WHAT YOU ARE ASKED TO DO> In the entries below, find the line with "- Variable Power Supply" and the line with "1. Download FinalProject9main.c". Return those two lines and all lines between them, exactly.

(Dataset entries)

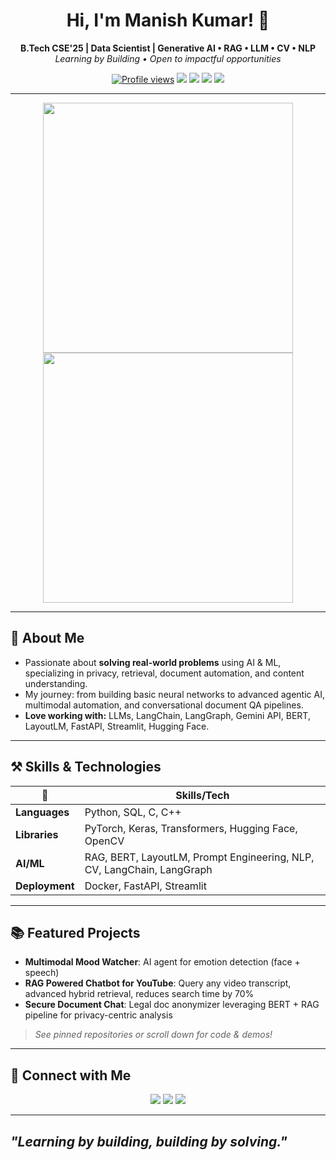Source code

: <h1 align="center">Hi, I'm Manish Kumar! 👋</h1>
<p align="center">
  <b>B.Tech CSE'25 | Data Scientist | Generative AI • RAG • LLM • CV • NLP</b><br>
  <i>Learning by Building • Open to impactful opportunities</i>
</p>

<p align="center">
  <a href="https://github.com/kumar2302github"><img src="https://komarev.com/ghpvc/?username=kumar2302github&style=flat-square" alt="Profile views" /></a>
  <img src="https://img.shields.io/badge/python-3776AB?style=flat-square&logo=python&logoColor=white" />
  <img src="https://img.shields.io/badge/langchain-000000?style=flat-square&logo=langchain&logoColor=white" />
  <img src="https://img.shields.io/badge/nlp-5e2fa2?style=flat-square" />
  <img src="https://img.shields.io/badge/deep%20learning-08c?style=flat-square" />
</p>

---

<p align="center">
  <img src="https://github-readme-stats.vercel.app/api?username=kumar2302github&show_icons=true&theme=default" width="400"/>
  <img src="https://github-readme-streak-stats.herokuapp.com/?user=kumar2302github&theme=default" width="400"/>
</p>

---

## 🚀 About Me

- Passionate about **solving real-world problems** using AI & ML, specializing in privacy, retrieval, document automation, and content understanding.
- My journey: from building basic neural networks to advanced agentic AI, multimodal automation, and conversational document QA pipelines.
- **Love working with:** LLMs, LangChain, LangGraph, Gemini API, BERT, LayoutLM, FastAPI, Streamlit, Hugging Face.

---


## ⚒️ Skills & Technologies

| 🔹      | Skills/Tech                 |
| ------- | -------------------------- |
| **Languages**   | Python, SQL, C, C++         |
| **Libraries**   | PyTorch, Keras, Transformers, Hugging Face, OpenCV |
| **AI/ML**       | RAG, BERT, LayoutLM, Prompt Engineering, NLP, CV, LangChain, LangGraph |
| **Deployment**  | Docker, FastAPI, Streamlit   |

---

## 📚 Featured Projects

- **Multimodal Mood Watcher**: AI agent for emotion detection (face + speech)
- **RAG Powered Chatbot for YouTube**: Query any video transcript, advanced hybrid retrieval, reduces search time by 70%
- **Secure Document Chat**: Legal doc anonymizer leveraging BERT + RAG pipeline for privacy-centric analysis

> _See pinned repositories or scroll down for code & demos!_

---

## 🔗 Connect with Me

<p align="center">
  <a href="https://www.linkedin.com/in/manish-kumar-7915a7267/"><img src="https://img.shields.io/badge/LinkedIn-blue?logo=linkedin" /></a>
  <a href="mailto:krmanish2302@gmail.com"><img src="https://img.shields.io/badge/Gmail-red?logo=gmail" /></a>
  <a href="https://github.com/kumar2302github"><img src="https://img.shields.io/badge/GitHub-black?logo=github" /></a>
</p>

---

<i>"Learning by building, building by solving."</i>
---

* * *

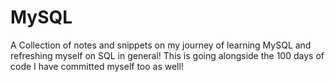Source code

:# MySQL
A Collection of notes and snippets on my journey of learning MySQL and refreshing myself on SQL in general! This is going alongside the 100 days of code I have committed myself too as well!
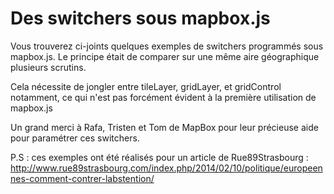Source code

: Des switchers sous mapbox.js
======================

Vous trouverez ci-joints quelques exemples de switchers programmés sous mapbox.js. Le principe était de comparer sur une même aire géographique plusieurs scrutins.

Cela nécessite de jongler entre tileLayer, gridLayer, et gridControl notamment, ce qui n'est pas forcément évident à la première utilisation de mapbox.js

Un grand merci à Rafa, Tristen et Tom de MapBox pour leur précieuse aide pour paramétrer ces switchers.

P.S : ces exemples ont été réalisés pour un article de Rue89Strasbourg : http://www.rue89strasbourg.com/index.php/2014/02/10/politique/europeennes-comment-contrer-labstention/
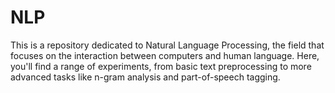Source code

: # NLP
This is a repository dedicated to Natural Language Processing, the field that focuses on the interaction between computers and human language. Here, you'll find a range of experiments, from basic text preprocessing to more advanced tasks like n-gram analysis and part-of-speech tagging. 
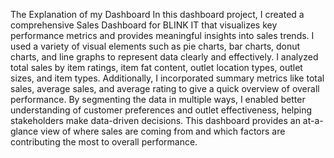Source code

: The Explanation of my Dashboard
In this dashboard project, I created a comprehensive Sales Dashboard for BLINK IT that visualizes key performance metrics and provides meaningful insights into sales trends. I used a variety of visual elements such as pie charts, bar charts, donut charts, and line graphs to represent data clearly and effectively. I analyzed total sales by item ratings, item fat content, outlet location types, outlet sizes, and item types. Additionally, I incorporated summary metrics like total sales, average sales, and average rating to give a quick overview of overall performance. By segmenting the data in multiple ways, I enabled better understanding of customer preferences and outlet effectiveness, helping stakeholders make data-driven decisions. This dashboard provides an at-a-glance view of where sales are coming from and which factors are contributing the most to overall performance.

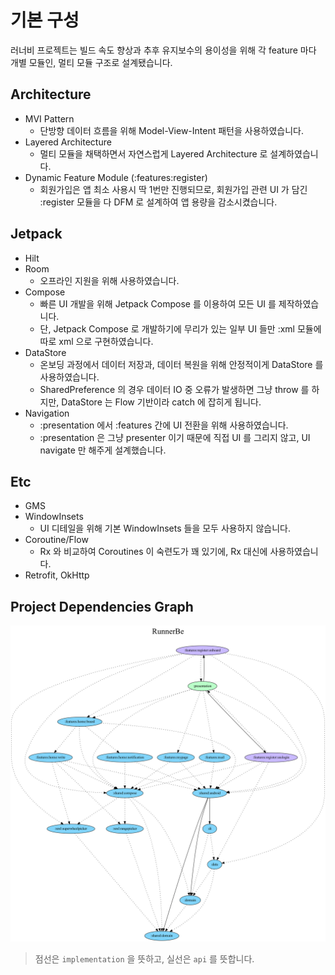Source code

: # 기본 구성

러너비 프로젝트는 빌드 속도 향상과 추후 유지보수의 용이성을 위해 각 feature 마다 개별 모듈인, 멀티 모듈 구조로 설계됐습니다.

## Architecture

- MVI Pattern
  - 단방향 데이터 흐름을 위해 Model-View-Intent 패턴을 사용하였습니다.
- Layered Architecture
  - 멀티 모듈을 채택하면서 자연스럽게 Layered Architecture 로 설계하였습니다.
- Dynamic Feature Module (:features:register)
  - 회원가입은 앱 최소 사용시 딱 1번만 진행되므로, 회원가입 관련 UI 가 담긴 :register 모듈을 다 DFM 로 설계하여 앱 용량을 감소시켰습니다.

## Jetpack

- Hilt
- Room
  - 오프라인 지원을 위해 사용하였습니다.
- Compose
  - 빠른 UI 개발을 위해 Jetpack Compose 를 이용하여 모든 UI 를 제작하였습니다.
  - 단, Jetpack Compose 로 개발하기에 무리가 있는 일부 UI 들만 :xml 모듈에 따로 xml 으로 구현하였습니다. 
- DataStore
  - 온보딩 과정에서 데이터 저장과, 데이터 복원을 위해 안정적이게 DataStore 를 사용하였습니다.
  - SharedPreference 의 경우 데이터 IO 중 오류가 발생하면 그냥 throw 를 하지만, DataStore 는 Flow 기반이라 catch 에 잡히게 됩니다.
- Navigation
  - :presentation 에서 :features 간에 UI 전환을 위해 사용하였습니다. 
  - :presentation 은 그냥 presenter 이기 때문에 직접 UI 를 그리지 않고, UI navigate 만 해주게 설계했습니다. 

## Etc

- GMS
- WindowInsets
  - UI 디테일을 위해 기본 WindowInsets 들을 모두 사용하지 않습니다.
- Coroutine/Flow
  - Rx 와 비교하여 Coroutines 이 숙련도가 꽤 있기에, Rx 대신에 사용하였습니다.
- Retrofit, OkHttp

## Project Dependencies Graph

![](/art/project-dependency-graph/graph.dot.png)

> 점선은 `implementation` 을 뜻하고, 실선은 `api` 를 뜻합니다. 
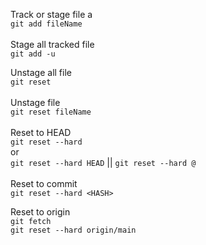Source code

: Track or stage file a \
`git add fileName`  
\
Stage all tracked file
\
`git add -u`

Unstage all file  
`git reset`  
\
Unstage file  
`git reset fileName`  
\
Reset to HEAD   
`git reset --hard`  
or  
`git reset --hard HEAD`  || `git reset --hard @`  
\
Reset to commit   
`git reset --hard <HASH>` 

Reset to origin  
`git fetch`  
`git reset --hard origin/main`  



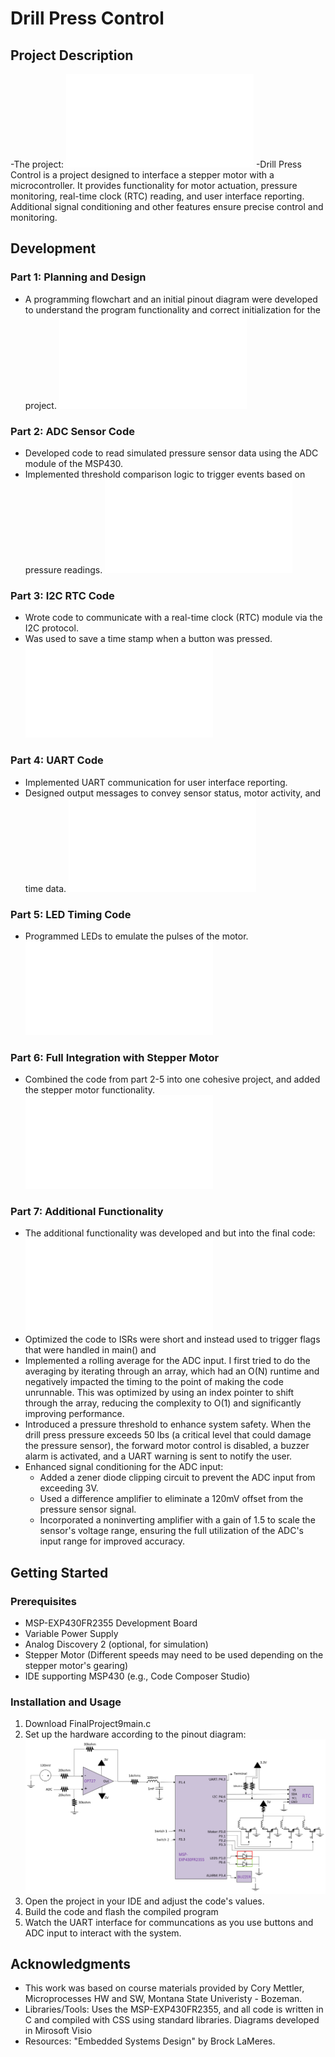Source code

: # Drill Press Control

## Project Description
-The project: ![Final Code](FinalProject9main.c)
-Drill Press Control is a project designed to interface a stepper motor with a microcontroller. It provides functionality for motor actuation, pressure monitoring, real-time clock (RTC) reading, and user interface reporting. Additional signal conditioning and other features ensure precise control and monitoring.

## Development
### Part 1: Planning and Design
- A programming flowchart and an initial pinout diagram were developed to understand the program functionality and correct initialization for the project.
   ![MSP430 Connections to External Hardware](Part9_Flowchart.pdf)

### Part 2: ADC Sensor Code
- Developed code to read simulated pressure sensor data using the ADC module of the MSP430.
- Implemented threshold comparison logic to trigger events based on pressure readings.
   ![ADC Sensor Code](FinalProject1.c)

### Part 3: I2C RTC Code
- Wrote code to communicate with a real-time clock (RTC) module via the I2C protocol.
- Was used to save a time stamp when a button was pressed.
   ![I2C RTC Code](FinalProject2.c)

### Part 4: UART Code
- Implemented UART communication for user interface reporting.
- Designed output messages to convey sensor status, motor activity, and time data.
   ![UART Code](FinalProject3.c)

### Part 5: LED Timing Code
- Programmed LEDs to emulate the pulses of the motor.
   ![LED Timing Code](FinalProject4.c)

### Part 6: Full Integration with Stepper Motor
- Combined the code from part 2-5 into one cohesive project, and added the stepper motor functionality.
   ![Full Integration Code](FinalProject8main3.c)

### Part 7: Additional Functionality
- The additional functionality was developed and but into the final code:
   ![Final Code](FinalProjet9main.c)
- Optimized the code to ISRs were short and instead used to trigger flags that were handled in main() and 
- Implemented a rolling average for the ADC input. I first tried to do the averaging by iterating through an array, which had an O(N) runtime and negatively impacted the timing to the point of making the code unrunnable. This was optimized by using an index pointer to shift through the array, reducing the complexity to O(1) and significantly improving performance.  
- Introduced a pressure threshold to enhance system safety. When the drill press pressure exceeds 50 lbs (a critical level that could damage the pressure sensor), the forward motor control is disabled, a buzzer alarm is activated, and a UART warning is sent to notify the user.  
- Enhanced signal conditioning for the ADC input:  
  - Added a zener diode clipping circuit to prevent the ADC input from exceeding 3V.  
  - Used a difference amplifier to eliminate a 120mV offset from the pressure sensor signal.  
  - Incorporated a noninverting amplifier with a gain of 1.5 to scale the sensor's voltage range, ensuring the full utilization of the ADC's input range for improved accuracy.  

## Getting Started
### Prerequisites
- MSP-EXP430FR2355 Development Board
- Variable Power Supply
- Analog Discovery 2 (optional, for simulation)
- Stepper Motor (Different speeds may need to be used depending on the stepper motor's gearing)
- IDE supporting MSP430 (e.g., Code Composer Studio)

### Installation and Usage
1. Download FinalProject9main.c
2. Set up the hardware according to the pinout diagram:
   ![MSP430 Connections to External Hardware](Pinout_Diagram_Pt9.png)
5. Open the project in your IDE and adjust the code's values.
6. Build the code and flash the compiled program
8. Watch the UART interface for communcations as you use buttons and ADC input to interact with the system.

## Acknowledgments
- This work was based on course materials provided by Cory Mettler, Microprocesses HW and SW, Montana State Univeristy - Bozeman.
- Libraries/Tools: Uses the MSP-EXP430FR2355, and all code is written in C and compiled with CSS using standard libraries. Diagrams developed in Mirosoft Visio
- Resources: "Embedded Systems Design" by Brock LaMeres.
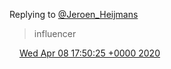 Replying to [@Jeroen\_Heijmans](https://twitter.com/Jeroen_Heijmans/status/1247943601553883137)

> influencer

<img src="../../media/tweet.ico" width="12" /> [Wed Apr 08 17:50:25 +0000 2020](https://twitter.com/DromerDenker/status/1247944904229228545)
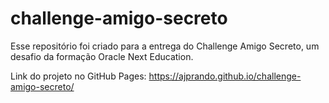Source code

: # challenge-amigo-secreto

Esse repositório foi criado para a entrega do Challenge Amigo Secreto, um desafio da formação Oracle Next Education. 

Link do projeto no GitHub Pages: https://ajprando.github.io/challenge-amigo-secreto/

TASK OUTPUT>
- Variable Power Supply
- Analog Discovery 2 (optional, for simulation)
- Stepper Motor (Different speeds may need to be used depending on the stepper motor's gearing)
- IDE supporting MSP430 (e.g., Code Composer Studio)

### Installation and Usage
1. Download FinalProject9main.c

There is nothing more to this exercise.